Many manufactures are often left with "islands of automation". While each contains valuable information gathered over the years, absence of integration prevents the effective use of that information for overall management and coordination of effort toward company objectives.

Large world class organizations have implemented ERP modules, SCM module and CRM modules, but very few have reported real benefits because of inflexibility in systems and limited delegation and visibility in the organizations.

Even today most of organizations have poor customer interface, feedback and redressing systems.

It is now well known realization that sustaining and nourishing existing customer relationships are much cheaper and easy than bagging new business.

6. Satisfy Customer Expectations

The ultimate key to success in any business is to please your customers.

The most successful companies don't just meet customer expectations, they exceed them and beat the competition by setting the bar at a level that makes it difficult if not impossible for others to surpass. Entire chain of processes from prospecting to after sales support should become customer driven (TQM). Your products and services must strive to support customer's vision. Neglect is number one reason for customers to terminate relationships. This has been found in research world over, repeatedly. The Web is your natural ally in making right information available to your customers. It would serve well if the companies have well defined customer feedback and satisfaction surveys and pay attention to small aberrations which hey generally tend to ignore.

As Mac Henon once said "Your competitiveness depends upon your ability and willingness to make your customer competitive". When your organization is dealing in industrial products, make sure to incorporate Ingredient Branding or Ingredient marketing that can pull your product through the customer chain to improve your profitability.

Customers change their mind.

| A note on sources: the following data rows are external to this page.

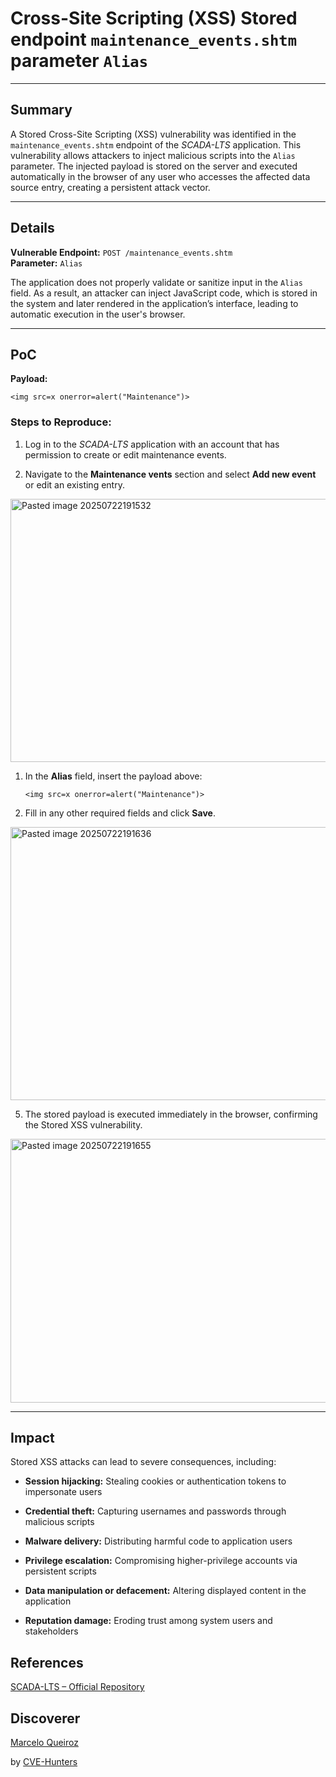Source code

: # Cross-Site Scripting (XSS) Stored endpoint `maintenance_events.shtm` parameter `Alias`

---

## Summary

A Stored Cross-Site Scripting (XSS) vulnerability was identified in the `maintenance_events.shtm` endpoint of the _SCADA-LTS_ application. This vulnerability allows attackers to inject malicious scripts into the `Alias` parameter. The injected payload is stored on the server and executed automatically in the browser of any user who accesses the affected data source entry, creating a persistent attack vector.

---

## Details

**Vulnerable Endpoint:** `POST /maintenance_events.shtm`  
**Parameter:** `Alias`

The application does not properly validate or sanitize input in the `Alias` field. As a result, an attacker can inject JavaScript code, which is stored in the system and later rendered in the application’s interface, leading to automatic execution in the user's browser.

---

## PoC

**Payload:**

`<img src=x onerror=alert("Maintenance")>`

### Steps to Reproduce:

1. Log in to the _SCADA-LTS_ application with an account that has permission to create or edit maintenance events.
    
2. Navigate to the **Maintenance vents** section and select **Add new event** or edit an existing entry.

<img width="947" height="421" alt="Pasted image 20250722191532" src="https://github.com/user-attachments/assets/51fdc3a5-0f77-44b3-b44d-35a2fd858bca" />


1. In the **Alias** field, insert the payload above:
          
    `<img src=x onerror=alert("Maintenance")>`
    
2. Fill in any other required fields and click **Save**.

<img width="778" height="437" alt="Pasted image 20250722191636" src="https://github.com/user-attachments/assets/c9c5039a-8876-4d32-a67a-f26e1dcef63f" />


5. The stored payload is executed immediately in the browser, confirming the Stored XSS vulnerability.
    
<img width="865" height="422" alt="Pasted image 20250722191655" src="https://github.com/user-attachments/assets/adcd1385-9540-43a8-a482-937537948d3f" />

    
---

## Impact

Stored XSS attacks can lead to severe consequences, including:

- **Session hijacking:** Stealing cookies or authentication tokens to impersonate users
    
- **Credential theft:** Capturing usernames and passwords through malicious scripts
    
- **Malware delivery:** Distributing harmful code to application users
    
- **Privilege escalation:** Compromising higher-privilege accounts via persistent scripts
    
- **Data manipulation or defacement:** Altering displayed content in the application
    
- **Reputation damage:** Eroding trust among system users and stakeholders


## References

[SCADA-LTS – Official Repository](https://github.com/SCADA-LTS/Scada-LTS)

## Discoverer

[Marcelo Queiroz](www.linkedin.com/in/marceloqueirozjr) 

by [CVE-Hunters](https://github.com/Sec-Dojo-Cyber-House/cve-hunters)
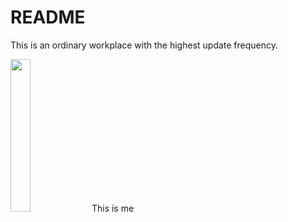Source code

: # README

This is an ordinary workplace with the highest update frequency.

<img src="https://cdn.jsdelivr.net/gh/AppleisTasty/PicGarage/tmp/202202030233822.PNG" style="width: 25%"/> This is me






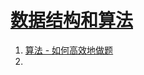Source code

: # [数据结构和算法](https://github.com/Gaotianhe/Learninglist/labels/Datastructure-and-Algorithm)

1. [算法 - 如何高效地做题](https://github.com/Gaotianhe/Learninglist/issues/18)
2. 
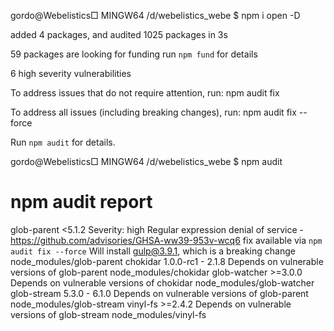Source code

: gordo@Webelistics□ MINGW64 /d/webelistics_webe
$ npm i open -D

added 4 packages, and audited 1025 packages in 3s

59 packages are looking for funding
run `npm fund` for details

6 high severity vulnerabilities

To address issues that do not require attention, run:
npm audit fix

To address all issues (including breaking changes), run:
npm audit fix --force

Run `npm audit` for details.

gordo@Webelistics□ MINGW64 /d/webelistics_webe
$ npm audit

# npm audit report

glob-parent <5.1.2
Severity: high
Regular expression denial of service - https://github.com/advisories/GHSA-ww39-953v-wcq6
fix available via `npm audit fix --force`
Will install gulp@3.9.1, which is a breaking change
node_modules/glob-parent
chokidar 1.0.0-rc1 - 2.1.8
Depends on vulnerable versions of glob-parent
node_modules/chokidar
glob-watcher >=3.0.0
Depends on vulnerable versions of chokidar
node_modules/glob-watcher
glob-stream 5.3.0 - 6.1.0
Depends on vulnerable versions of glob-parent
node_modules/glob-stream
vinyl-fs >=2.4.2
Depends on vulnerable versions of glob-stream
node_modules/vinyl-fs
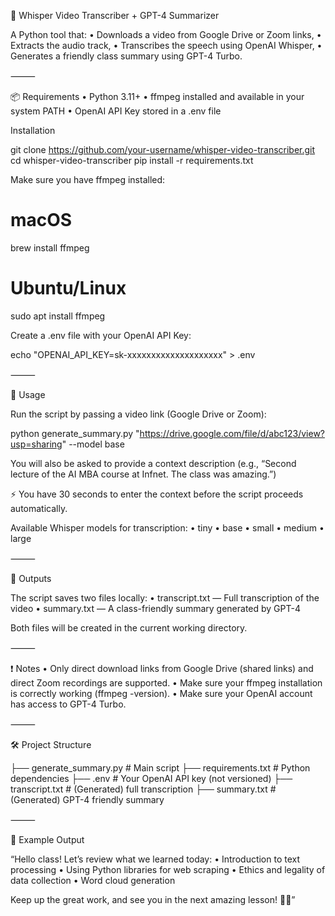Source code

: 🎹 Whisper Video Transcriber + GPT-4 Summarizer

A Python tool that:
	•	Downloads a video from Google Drive or Zoom links,
	•	Extracts the audio track,
	•	Transcribes the speech using OpenAI Whisper,
	•	Generates a friendly class summary using GPT-4 Turbo.

⸻

📦 Requirements
	•	Python 3.11+
	•	ffmpeg installed and available in your system PATH
	•	OpenAI API Key stored in a .env file

Installation

git clone https://github.com/your-username/whisper-video-transcriber.git
cd whisper-video-transcriber
pip install -r requirements.txt

Make sure you have ffmpeg installed:

# macOS
brew install ffmpeg

# Ubuntu/Linux
sudo apt install ffmpeg

Create a .env file with your OpenAI API Key:

echo "OPENAI_API_KEY=sk-xxxxxxxxxxxxxxxxxxxx" > .env



⸻

🚀 Usage

Run the script by passing a video link (Google Drive or Zoom):

python generate_summary.py "https://drive.google.com/file/d/abc123/view?usp=sharing" --model base

You will also be asked to provide a context description (e.g., “Second lecture of the AI MBA course at Infnet. The class was amazing.”)

⚡ You have 30 seconds to enter the context before the script proceeds automatically.

Available Whisper models for transcription:
	•	tiny
	•	base
	•	small
	•	medium
	•	large

⸻

📝 Outputs

The script saves two files locally:
	•	transcript.txt — Full transcription of the video
	•	summary.txt — A class-friendly summary generated by GPT-4

Both files will be created in the current working directory.

⸻

❗ Notes
	•	Only direct download links from Google Drive (shared links) and direct Zoom recordings are supported.
	•	Make sure your ffmpeg installation is correctly working (ffmpeg -version).
	•	Make sure your OpenAI account has access to GPT-4 Turbo.

⸻

🛠️ Project Structure

├── generate_summary.py  # Main script
├── requirements.txt     # Python dependencies
├── .env                 # Your OpenAI API key (not versioned)
├── transcript.txt       # (Generated) full transcription
├── summary.txt          # (Generated) GPT-4 friendly summary



⸻

📢 Example Output

“Hello class! Let’s review what we learned today:
	•	Introduction to text processing
	•	Using Python libraries for web scraping
	•	Ethics and legality of data collection
	•	Word cloud generation

Keep up the great work, and see you in the next amazing lesson! 🚀✨”
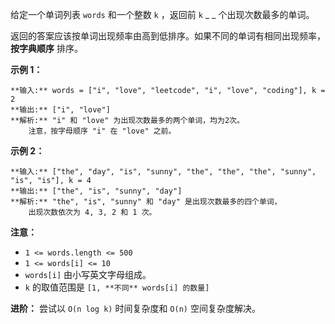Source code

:给定一个单词列表 `words` 和一个整数 `k` ，返回前 `k` _ _ 个出现次数最多的单词。

返回的答案应该按单词出现频率由高到低排序。如果不同的单词有相同出现频率， **按字典顺序** 排序。



**示例 1：**

    
    
    **输入:** words = ["i", "love", "leetcode", "i", "love", "coding"], k = 2
    **输出:** ["i", "love"]
    **解析:** "i" 和 "love" 为出现次数最多的两个单词，均为2次。
        注意，按字母顺序 "i" 在 "love" 之前。
    

**示例 2：**

    
    
    **输入:** ["the", "day", "is", "sunny", "the", "the", "the", "sunny", "is", "is"], k = 4
    **输出:** ["the", "is", "sunny", "day"]
    **解析:** "the", "is", "sunny" 和 "day" 是出现次数最多的四个单词，
        出现次数依次为 4, 3, 2 和 1 次。
    



**注意：**

  * `1 <= words.length <= 500`
  * `1 <= words[i] <= 10`
  * `words[i]` 由小写英文字母组成。
  * `k` 的取值范围是 `[1, **不同** words[i] 的数量]`



**进阶：** 尝试以 `O(n log k)` 时间复杂度和 `O(n)` 空间复杂度解决。

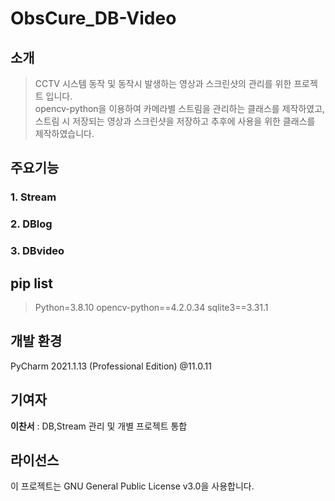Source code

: # ObsCure_DB-Video
## 소개
 > CCTV 시스템 동작 및 동작시 발생하는 영상과 스크린샷의 관리를 위한 프로젝트 입니다.  
 > opencv-python을 이용하여 카메라별 스트림을 관리하는 클래스를 제작하였고,  
 > 스트림 시 저장되는 영상과 스크린샷을 저장하고 추후에 사용을 위한 클래스를 제작하였습니다.  
## 주요기능
### 1. Stream
### 2. DBlog
### 3. DBvideo
## pip list
> Python=3.8.10
> opencv-python==4.2.0.34
> sqlite3==3.31.1
## 개발 환경
PyCharm 2021.1.13 (Professional Edition) @11.0.11
## 기여자
**이찬서** : DB,Stream 관리 및 개별 프로젝트 통합
## 라이선스
이 프로젝트는 GNU General Public License v3.0을 사용합니다.
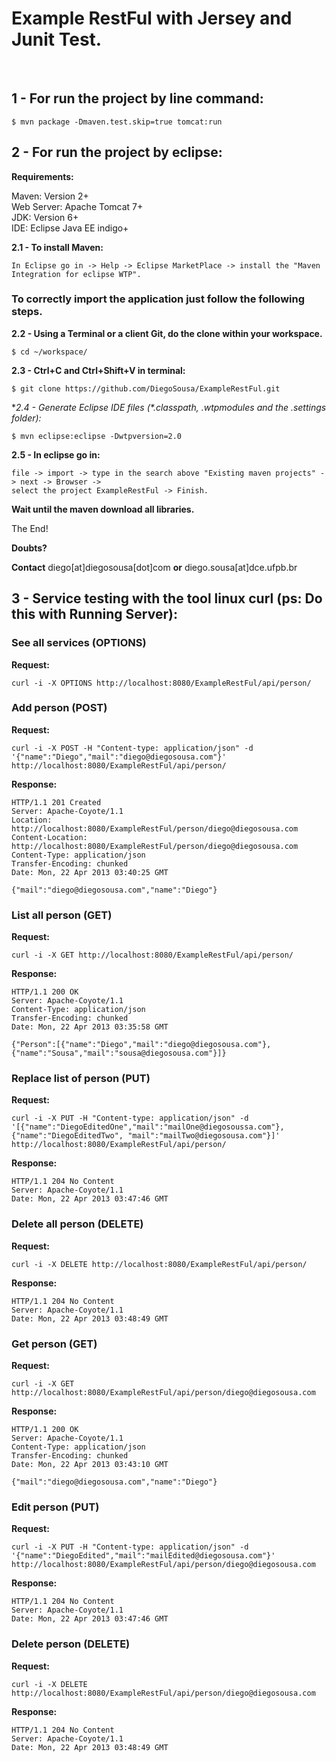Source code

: <h1>Example RestFul with Jersey and Junit Test.</h1>
<br />

<h2>1 - For run the project by line command:</h2>

	$ mvn package -Dmaven.test.skip=true tomcat:run

<h2>2 - For run the project by eclipse:</h2>

**Requirements:**

Maven: Version 2+  
Web Server: Apache Tomcat 7+  
JDK: Version 6+  
IDE: Eclipse Java EE indigo+<br />

**2.1 - To install Maven:**

	In Eclipse go in -> Help -> Eclipse MarketPlace -> install the "Maven Integration for eclipse WTP".

<h3>To correctly import the application just follow the following steps.</h3>

**2.2 - Using a Terminal or a client Git, do the clone within your workspace.**

	$ cd ~/workspace/

**2.3 - Ctrl+C and Ctrl+Shift+V in terminal:**

	$ git clone https://github.com/DiegoSousa/ExampleRestFul.git


**2.4 - Generate Eclipse IDE files (*.classpath, *.wtpmodules and the .settings folder):**

	$ mvn eclipse:eclipse -Dwtpversion=2.0

**2.5 - In eclipse go in:** 

	file -> import -> type in the search above "Existing maven projects" -> next -> Browser -> 
	select the project ExampleRestFul -> Finish.

**Wait until the maven download all libraries.**

The End!

**Doubts?**

**Contact** diego[at]diegosousa[dot]com **or** diego.sousa[at]dce.ufpb.br

<h2>3 - Service testing with the tool linux curl (ps: Do this with Running Server):</h2>

<h3> See all services (OPTIONS)</h3>

**Request:**

	curl -i -X OPTIONS http://localhost:8080/ExampleRestFul/api/person/

<h3>Add person (POST)</h3>

**Request:**

	curl -i -X POST -H "Content-type: application/json" -d '{"name":"Diego","mail":"diego@diegosousa.com"}' http://localhost:8080/ExampleRestFul/api/person/

**Response:**

	HTTP/1.1 201 Created
	Server: Apache-Coyote/1.1
	Location: http://localhost:8080/ExampleRestFul/person/diego@diegosousa.com
	Content-Location: http://localhost:8080/ExampleRestFul/person/diego@diegosousa.com
	Content-Type: application/json
	Transfer-Encoding: chunked
	Date: Mon, 22 Apr 2013 03:40:25 GMT
	
	{"mail":"diego@diegosousa.com","name":"Diego"}


<h3>List all person (GET)</h3>

**Request:**

	curl -i -X GET http://localhost:8080/ExampleRestFul/api/person/

**Response:**

	HTTP/1.1 200 OK
	Server: Apache-Coyote/1.1
	Content-Type: application/json
	Transfer-Encoding: chunked
	Date: Mon, 22 Apr 2013 03:35:58 GMT
	
	{"Person":[{"name":"Diego","mail":"diego@diegosousa.com"},{"name":"Sousa","mail":"sousa@diegosousa.com"}]}


<h3>Replace list of person (PUT)</h3>

**Request:**

	curl -i -X PUT -H "Content-type: application/json" -d '[{"name":"DiegoEditedOne","mail":"mailOne@diegosoussa.com"}, {"name":"DiegoEditedTwo", "mail":"mailTwo@diegosousa.com"}]' http://localhost:8080/ExampleRestFul/api/person/

**Response:**

	HTTP/1.1 204 No Content
	Server: Apache-Coyote/1.1
	Date: Mon, 22 Apr 2013 03:47:46 GMT

<h3>Delete all person (DELETE)</h3>

**Request:**

	curl -i -X DELETE http://localhost:8080/ExampleRestFul/api/person/

**Response:**

	HTTP/1.1 204 No Content
	Server: Apache-Coyote/1.1
	Date: Mon, 22 Apr 2013 03:48:49 GMT

<h3>Get person (GET)</h3>

**Request:**

	curl -i -X GET http://localhost:8080/ExampleRestFul/api/person/diego@diegosousa.com

**Response:**

	HTTP/1.1 200 OK
	Server: Apache-Coyote/1.1
	Content-Type: application/json
	Transfer-Encoding: chunked
	Date: Mon, 22 Apr 2013 03:43:10 GMT
	
	{"mail":"diego@diegosousa.com","name":"Diego"}

<h3>Edit person (PUT)</h3>

**Request:**

	curl -i -X PUT -H "Content-type: application/json" -d '{"name":"DiegoEdited","mail":"mailEdited@diegosousa.com"}' http://localhost:8080/ExampleRestFul/api/person/diego@diegosousa.com

**Response:**

	HTTP/1.1 204 No Content
	Server: Apache-Coyote/1.1
	Date: Mon, 22 Apr 2013 03:47:46 GMT

<h3>Delete person (DELETE)</h3>

**Request:**

	curl -i -X DELETE http://localhost:8080/ExampleRestFul/api/person/diego@diegosousa.com

**Response:**

	HTTP/1.1 204 No Content
	Server: Apache-Coyote/1.1
	Date: Mon, 22 Apr 2013 03:48:49 GMT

Some will always change and switch brands and competitors (Markov Chain model), but they should return. Agility is extremely important to meet ever changing product cycles and demand patterns. A solid partnership and collaboration with your customers (Particularly channel partners or key customers in industrial products) will provide you with most reliable advanced information and therefore, the earliest warning of upcoming changes. Strive to be a preferred supplier to your customer. Make them want to do business with you.

Arguably the most important factor of customer service is on-time performance, be it delivery or service. There are two sides to this: Promising a realistic date; then delivering on the promise. At least 98% success in this would catapult you into world class league. It is not difficult, if tried seriously.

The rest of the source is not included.